Now you think, who is my focus? Who is learning now? All the beginners are sitting for me. Advanced people must already know all these things. But beginners take years to learn these things. No, no, a small twist and fun. I was a little upset heretic was thinking what is happening? What is this going to happen? Now it’s fun.
So what is it now? We are here, I know that they have a profit of 3 lakhs. At a capital of 1.7 crores. After 3, I will see what is happening. Is Wax changing? Is the range changing in the market? Is the support resistance changing? If nothing is changing, then let it go. The market was at 18000, it went up to 18200.
Okay, no problem, it is within my range. Then it came back to 18000.My expiry is at 18000.So I will see. Your premium will be almost over. That premium will be over. And if I have to continue it, then I can continue it. You can also roll over there. Your premiums will increase. I will do the roll over. I usually do the roll over.
But I am telling for new people. You have seen the entire expiry. The expiry is over. Okay, now Friday has come. The market opened at 70 points. No problem, it went from 18000 to 1870.No problem, it is within your range. You have taken out the range. You know Wix. You know support resistance. You know everything in a fresh way.
You left Friday. You left Friday too. If there is a gap up gap down on Saturday and Sunday, If it happens drastically, then there will be a loss. If it does not happen drastically, Then on Monday, you will get 70-80% reward. Between 9.30 and 9.30,Such premiums will fall out of the money. The seller will enjoy it. And this thing will make you money consistently.
So what we were understanding now, We were understanding an iron condor strategy. In strangle, just by taking a safety, You make an iron condor. Okay, and what is important in it? It is not important that I am getting 3% or 1.5%Important is 78%.Means my intrinsic probability of winning Is more than 75% of anything. If I take a bet, then I will win.

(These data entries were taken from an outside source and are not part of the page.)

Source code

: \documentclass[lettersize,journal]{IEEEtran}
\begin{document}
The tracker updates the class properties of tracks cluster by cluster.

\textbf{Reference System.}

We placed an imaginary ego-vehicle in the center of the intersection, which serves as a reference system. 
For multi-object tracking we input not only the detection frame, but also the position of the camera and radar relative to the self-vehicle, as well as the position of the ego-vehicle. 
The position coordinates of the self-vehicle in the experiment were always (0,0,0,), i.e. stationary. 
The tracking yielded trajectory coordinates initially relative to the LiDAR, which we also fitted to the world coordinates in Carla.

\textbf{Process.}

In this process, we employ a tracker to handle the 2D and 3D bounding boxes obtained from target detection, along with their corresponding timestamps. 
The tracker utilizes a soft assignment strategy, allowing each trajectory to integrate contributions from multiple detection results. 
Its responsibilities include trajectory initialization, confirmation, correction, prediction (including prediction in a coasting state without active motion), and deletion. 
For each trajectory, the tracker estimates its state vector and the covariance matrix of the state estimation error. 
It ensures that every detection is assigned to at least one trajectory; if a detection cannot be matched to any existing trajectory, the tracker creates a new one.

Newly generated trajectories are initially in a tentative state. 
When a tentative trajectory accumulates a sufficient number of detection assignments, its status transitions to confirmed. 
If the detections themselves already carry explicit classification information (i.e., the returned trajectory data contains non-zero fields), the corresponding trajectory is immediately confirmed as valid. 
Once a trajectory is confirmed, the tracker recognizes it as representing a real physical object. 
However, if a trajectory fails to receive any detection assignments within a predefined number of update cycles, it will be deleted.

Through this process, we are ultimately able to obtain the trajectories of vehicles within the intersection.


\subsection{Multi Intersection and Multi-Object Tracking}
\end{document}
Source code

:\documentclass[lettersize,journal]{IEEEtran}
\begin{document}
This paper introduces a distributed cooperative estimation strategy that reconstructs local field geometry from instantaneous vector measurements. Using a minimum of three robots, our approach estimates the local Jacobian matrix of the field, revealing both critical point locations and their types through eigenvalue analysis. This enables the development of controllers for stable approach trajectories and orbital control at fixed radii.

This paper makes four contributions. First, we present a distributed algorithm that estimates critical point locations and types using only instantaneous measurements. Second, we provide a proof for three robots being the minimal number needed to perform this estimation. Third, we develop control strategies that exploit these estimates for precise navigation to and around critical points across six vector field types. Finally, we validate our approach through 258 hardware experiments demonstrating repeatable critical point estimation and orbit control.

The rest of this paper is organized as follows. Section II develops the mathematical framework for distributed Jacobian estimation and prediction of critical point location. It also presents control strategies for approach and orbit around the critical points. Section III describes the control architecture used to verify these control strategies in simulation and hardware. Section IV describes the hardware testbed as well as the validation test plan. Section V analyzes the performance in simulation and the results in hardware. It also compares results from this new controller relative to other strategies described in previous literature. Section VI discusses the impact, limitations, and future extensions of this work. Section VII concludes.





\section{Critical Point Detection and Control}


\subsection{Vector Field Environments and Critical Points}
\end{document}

My system is telling me. My software is telling me. And my calculations are telling me that If you push this bet, you will win. So if you are so sure about something, then you take it in the starting. And when it fails, then there are adjustments. And even if it fails, will my entire capital go? This is 18% max side.
If the market goes in any direction like crazy, then there will be a loss. And increasing 400 points for the market, it is not too easy. Even after breaking 400 points, it is not too easy to break more. It happens only once or twice in a year. And if it happens, will we keep looking at the market? Will we keep looking at our position?
So when it is going in the direction, will we not catch the direction? So we have to catch the direction. So in the next blogs, you will also get directional strategies. so this is the strategy for you, In which you have to give very little time involvement. Once in a week or once a day, It is more than enough.
Once a week, make a strategy. Once a day, when you get time, Even if you don’t get it, You won’t have any tension. Because the majority of the time, The maximum loss is capped. Regular income is because you have sold it in the net. If we talk about premium wise, you will get its this is an amazing strategy for you.